Osborne appears to be pinning his hopes on going full-throttle with aid for mortgage-seekers.

He is trying to do as much as he can to stimulate housing supply without actually making any fiscal investment. The chancellor is unable to pull fiscal levers because he has staked his political and economic credibility on a commitment to public sector austerity as a means of erasing the Treasury's deficit.

As such he needs two things to happen from Help to Buy. The first is that mortgage demand is stimulated. The second is that from this comes construction activity to meet the demand.

Neither is guaranteed.

Roche of Persimmon says he expects the early-take up of the initiatives to be slow, but that ultimately it will prove popular onces borrowers have a better understanding of the programmes.

Countrywide's Stockton thinks that the scheme will stimulate more demand than its predecessors because it should bring down deposit requirements to levels more common before the crisis.

"Frankly, any scheme that gets the government helping in housing and house purchasing is a good thing. We could do with the market moving forward," he said.

"My own view of Help to Buy is it's a decent scheme. It has been better thought through than perhaps some of the previous initiatives and it should help Funding for Lending in that it should de-risk high LTV (loan to value) lending.

"At the moment Funding for Lending really works with lower LTV and hasn't really seen a material or massive impact on higher LTV, although product availability is better this year.

Stamp Duty and planning red tape

Both Roche and Stockton think the Chancellor could have gone further and cited the success of the stamp duty holiday for first-time buyers, which ended in March 2012.

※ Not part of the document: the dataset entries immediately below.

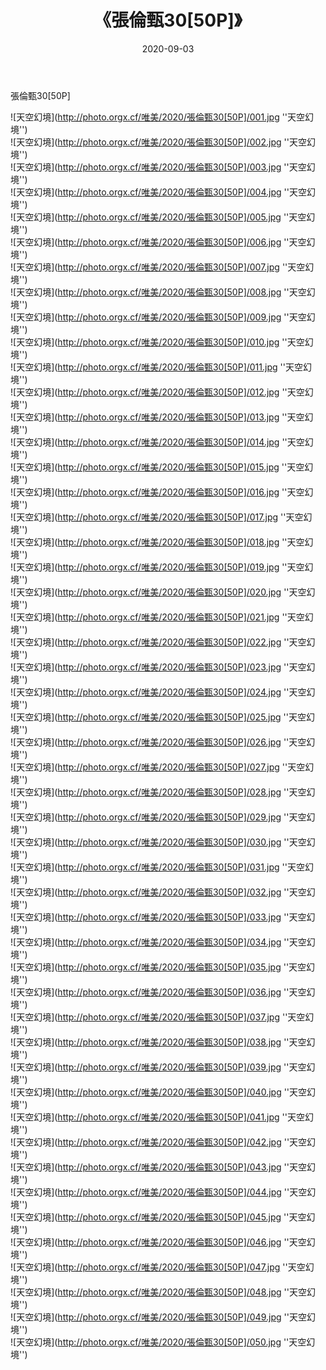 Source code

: ﻿---
layout: post
title:  《張倫甄30[50P]》
date:   2020-09-03
img: http://photo.orgx.cf/唯美/2020/張倫甄30[50P]/000.jpg
categories: [美女, 清纯, 唯美]
---

張倫甄30[50P]



![天空幻境](http://photo.orgx.cf/唯美/2020/張倫甄30[50P]/001.jpg ''天空幻境'') <br>
![天空幻境](http://photo.orgx.cf/唯美/2020/張倫甄30[50P]/002.jpg ''天空幻境'') <br>
![天空幻境](http://photo.orgx.cf/唯美/2020/張倫甄30[50P]/003.jpg ''天空幻境'') <br>
![天空幻境](http://photo.orgx.cf/唯美/2020/張倫甄30[50P]/004.jpg ''天空幻境'') <br>
![天空幻境](http://photo.orgx.cf/唯美/2020/張倫甄30[50P]/005.jpg ''天空幻境'') <br>
![天空幻境](http://photo.orgx.cf/唯美/2020/張倫甄30[50P]/006.jpg ''天空幻境'') <br>
![天空幻境](http://photo.orgx.cf/唯美/2020/張倫甄30[50P]/007.jpg ''天空幻境'') <br>
![天空幻境](http://photo.orgx.cf/唯美/2020/張倫甄30[50P]/008.jpg ''天空幻境'') <br>
![天空幻境](http://photo.orgx.cf/唯美/2020/張倫甄30[50P]/009.jpg ''天空幻境'') <br>
![天空幻境](http://photo.orgx.cf/唯美/2020/張倫甄30[50P]/010.jpg ''天空幻境'') <br>
![天空幻境](http://photo.orgx.cf/唯美/2020/張倫甄30[50P]/011.jpg ''天空幻境'') <br>
![天空幻境](http://photo.orgx.cf/唯美/2020/張倫甄30[50P]/012.jpg ''天空幻境'') <br>
![天空幻境](http://photo.orgx.cf/唯美/2020/張倫甄30[50P]/013.jpg ''天空幻境'') <br>
![天空幻境](http://photo.orgx.cf/唯美/2020/張倫甄30[50P]/014.jpg ''天空幻境'') <br>
![天空幻境](http://photo.orgx.cf/唯美/2020/張倫甄30[50P]/015.jpg ''天空幻境'') <br>
![天空幻境](http://photo.orgx.cf/唯美/2020/張倫甄30[50P]/016.jpg ''天空幻境'') <br>
![天空幻境](http://photo.orgx.cf/唯美/2020/張倫甄30[50P]/017.jpg ''天空幻境'') <br>
![天空幻境](http://photo.orgx.cf/唯美/2020/張倫甄30[50P]/018.jpg ''天空幻境'') <br>
![天空幻境](http://photo.orgx.cf/唯美/2020/張倫甄30[50P]/019.jpg ''天空幻境'') <br>
![天空幻境](http://photo.orgx.cf/唯美/2020/張倫甄30[50P]/020.jpg ''天空幻境'') <br>
![天空幻境](http://photo.orgx.cf/唯美/2020/張倫甄30[50P]/021.jpg ''天空幻境'') <br>
![天空幻境](http://photo.orgx.cf/唯美/2020/張倫甄30[50P]/022.jpg ''天空幻境'') <br>
![天空幻境](http://photo.orgx.cf/唯美/2020/張倫甄30[50P]/023.jpg ''天空幻境'') <br>
![天空幻境](http://photo.orgx.cf/唯美/2020/張倫甄30[50P]/024.jpg ''天空幻境'') <br>
![天空幻境](http://photo.orgx.cf/唯美/2020/張倫甄30[50P]/025.jpg ''天空幻境'') <br>
![天空幻境](http://photo.orgx.cf/唯美/2020/張倫甄30[50P]/026.jpg ''天空幻境'') <br>
![天空幻境](http://photo.orgx.cf/唯美/2020/張倫甄30[50P]/027.jpg ''天空幻境'') <br>
![天空幻境](http://photo.orgx.cf/唯美/2020/張倫甄30[50P]/028.jpg ''天空幻境'') <br>
![天空幻境](http://photo.orgx.cf/唯美/2020/張倫甄30[50P]/029.jpg ''天空幻境'') <br>
![天空幻境](http://photo.orgx.cf/唯美/2020/張倫甄30[50P]/030.jpg ''天空幻境'') <br>
![天空幻境](http://photo.orgx.cf/唯美/2020/張倫甄30[50P]/031.jpg ''天空幻境'') <br>
![天空幻境](http://photo.orgx.cf/唯美/2020/張倫甄30[50P]/032.jpg ''天空幻境'') <br>
![天空幻境](http://photo.orgx.cf/唯美/2020/張倫甄30[50P]/033.jpg ''天空幻境'') <br>
![天空幻境](http://photo.orgx.cf/唯美/2020/張倫甄30[50P]/034.jpg ''天空幻境'') <br>
![天空幻境](http://photo.orgx.cf/唯美/2020/張倫甄30[50P]/035.jpg ''天空幻境'') <br>
![天空幻境](http://photo.orgx.cf/唯美/2020/張倫甄30[50P]/036.jpg ''天空幻境'') <br>
![天空幻境](http://photo.orgx.cf/唯美/2020/張倫甄30[50P]/037.jpg ''天空幻境'') <br>
![天空幻境](http://photo.orgx.cf/唯美/2020/張倫甄30[50P]/038.jpg ''天空幻境'') <br>
![天空幻境](http://photo.orgx.cf/唯美/2020/張倫甄30[50P]/039.jpg ''天空幻境'') <br>
![天空幻境](http://photo.orgx.cf/唯美/2020/張倫甄30[50P]/040.jpg ''天空幻境'') <br>
![天空幻境](http://photo.orgx.cf/唯美/2020/張倫甄30[50P]/041.jpg ''天空幻境'') <br>
![天空幻境](http://photo.orgx.cf/唯美/2020/張倫甄30[50P]/042.jpg ''天空幻境'') <br>
![天空幻境](http://photo.orgx.cf/唯美/2020/張倫甄30[50P]/043.jpg ''天空幻境'') <br>
![天空幻境](http://photo.orgx.cf/唯美/2020/張倫甄30[50P]/044.jpg ''天空幻境'') <br>
![天空幻境](http://photo.orgx.cf/唯美/2020/張倫甄30[50P]/045.jpg ''天空幻境'') <br>
![天空幻境](http://photo.orgx.cf/唯美/2020/張倫甄30[50P]/046.jpg ''天空幻境'') <br>
![天空幻境](http://photo.orgx.cf/唯美/2020/張倫甄30[50P]/047.jpg ''天空幻境'') <br>
![天空幻境](http://photo.orgx.cf/唯美/2020/張倫甄30[50P]/048.jpg ''天空幻境'') <br>
![天空幻境](http://photo.orgx.cf/唯美/2020/張倫甄30[50P]/049.jpg ''天空幻境'') <br>
![天空幻境](http://photo.orgx.cf/唯美/2020/張倫甄30[50P]/050.jpg ''天空幻境'') <br>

Under this holiday, which was started in 2010, first-time buyers could purchase properties up to a value of £250,000 without having to pay stamp duty. Reviving it would cost the Treasury around £610m, government figures show.

"My own view is that stamp duty now is not generating material receipts, because housing transactions are half what they were," said Stockton. "So I would have helped out real first time buyers and given some kind of stamp duty relief at the bottom end."

Movement had been made in recent months on planning law reform to help cut back on red-tape and wave through more construction work.

Under planning law reforms, access to judicial reviews - a favoured route for opponents of construction plans who seek to delay or block work taking place - would be curbed and it would be made easier for councils to approve building work on greenbelt land.

Before the reforms were announced, Cameron had already launched the "Red Tape Challenge" which sees the government assess each of its 6,500 regulations for construction.

Around 3,000 of these will be scrapped or reduced because of the review, insists the government. Planning minister Nick Boles recently announced 100 small housing and construction regulations will be removed or amended shortly, saying the government is working to "create a smooth journey through the construction process".

"I wouldn't go as far as to say [there has been an] improvement, but it is an ongoing situation, dialogue is continuing, they are trying to reduce red tape, they are trying to bring more planning through, but we still have a process to go through with local planning authorities and then the members who sit on the planning committees," said Persimmon's Roche.

"It is still a hard-fought battle, but then as housebuilders we're bound to say that."